How much does network latency affect Node-RED?

We've got a Node-RED Docker instance deployed to a customer site on a small embedded Linux computer. It's an identical installation to around 50 other customers, nothing unusual, but this customer has very high network latency, pings around 3000ms vs 50ms for all others on our VPN.

I suspect because of this Node-Red struggles to load. Sometimes it does, but most of the time, a blank page titled Node-RED without even a 404 or anything just sits there. Does anyone else have experience with issues like this, or deploying Node-RED to high-traffic / low speed networks? I am more accustomed to static web apps, where either the JS loads and works from the client machine, or it 404s - is Node-RED sufficiently dependent on the server's local network that it can struggle to work at all like this?

Any similar experiences or advice would be appreciated. Many thanks!

This is the sort of thing we're seeing:

When Node-RED does load, most of the dials will be blank, except for a little historical data from indeterminate points in time where it works. The Node-RED server's LAN seems to ping ok, and it's on a private LAN with the sensors, so no idea why the data isn't just displayed, even if it takes a while to load on the client side via VPN.

So to clarify, this is regarding a Node-RED Dashboard rather than the editor itself? What version of dashboard are you using?

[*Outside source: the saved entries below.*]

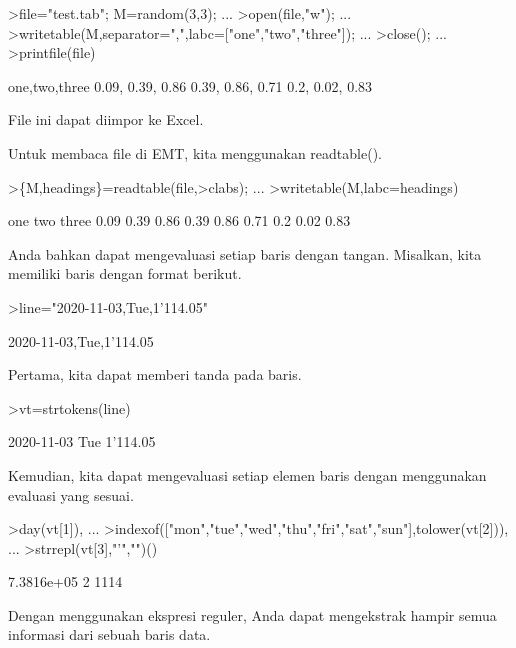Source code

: \documentclass[a4paper,10pt]{article}
\begin{document}
\begin{eulernotebook}
\begin{eulercomment}
\begin{eulercomment}
\begin{eulercomment}
\begin{eulercomment}
\begin{eulerprompt}
>file="test.tab"; M=random(3,3);  ...
>open(file,"w");  ...
>writetable(M,separator=",",labc=["one","two","three"]);  ...
>close(); ...
>printfile(file)
\end{eulerprompt}
\begin{euleroutput}
  one,two,three
        0.09,      0.39,      0.86
        0.39,      0.86,      0.71
         0.2,      0.02,      0.83
\end{euleroutput}
\begin{eulercomment}
File ini dapat diimpor ke Excel.

Untuk membaca file di EMT, kita menggunakan readtable().
\end{eulercomment}
\begin{eulerprompt}
>\{M,headings\}=readtable(file,>clabs); ...
>writetable(M,labc=headings)
\end{eulerprompt}
\begin{euleroutput}
         one       two     three
        0.09      0.39      0.86
        0.39      0.86      0.71
         0.2      0.02      0.83
\end{euleroutput}
\begin{eulercomment}
Anda bahkan dapat mengevaluasi setiap baris dengan tangan. Misalkan,
kita memiliki baris dengan format berikut.
\end{eulercomment}
\begin{eulerprompt}
>line="2020-11-03,Tue,1'114.05"
\end{eulerprompt}
\begin{euleroutput}
  2020-11-03,Tue,1'114.05
\end{euleroutput}
\begin{eulercomment}
Pertama, kita dapat memberi tanda pada baris.
\end{eulercomment}
\begin{eulerprompt}
>vt=strtokens(line)
\end{eulerprompt}
\begin{euleroutput}
  2020-11-03
  Tue
  1'114.05
\end{euleroutput}
\begin{eulercomment}
Kemudian, kita dapat mengevaluasi setiap elemen baris dengan
menggunakan evaluasi yang sesuai.
\end{eulercomment}
\begin{eulerprompt}
>day(vt[1]),  ...
>indexof(["mon","tue","wed","thu","fri","sat","sun"],tolower(vt[2])),  ...
>strrepl(vt[3],"'","")()
\end{eulerprompt}
\begin{euleroutput}
  7.3816e+05
  2
  1114
\end{euleroutput}
\begin{eulercomment}
Dengan menggunakan ekspresi reguler, Anda dapat mengekstrak hampir
semua informasi dari sebuah baris data.


\end{eulercomment}
\end{eulercomment}
\end{eulercomment}
\end{eulercomment}
\end{eulercomment}
\end{eulernotebook}
\end{document}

All of the data passing to the dashboard is handled over a websocket, rather than individual http requests. I'm not sure why a high network latency would impact the data getting there eventually - unless the socket is timing out and reconnecting, triggering a resend of the data which then timesout and cycles again.
Can you check the network tab of the browser developer tools for any 'unusual' behaviour or errors in the console?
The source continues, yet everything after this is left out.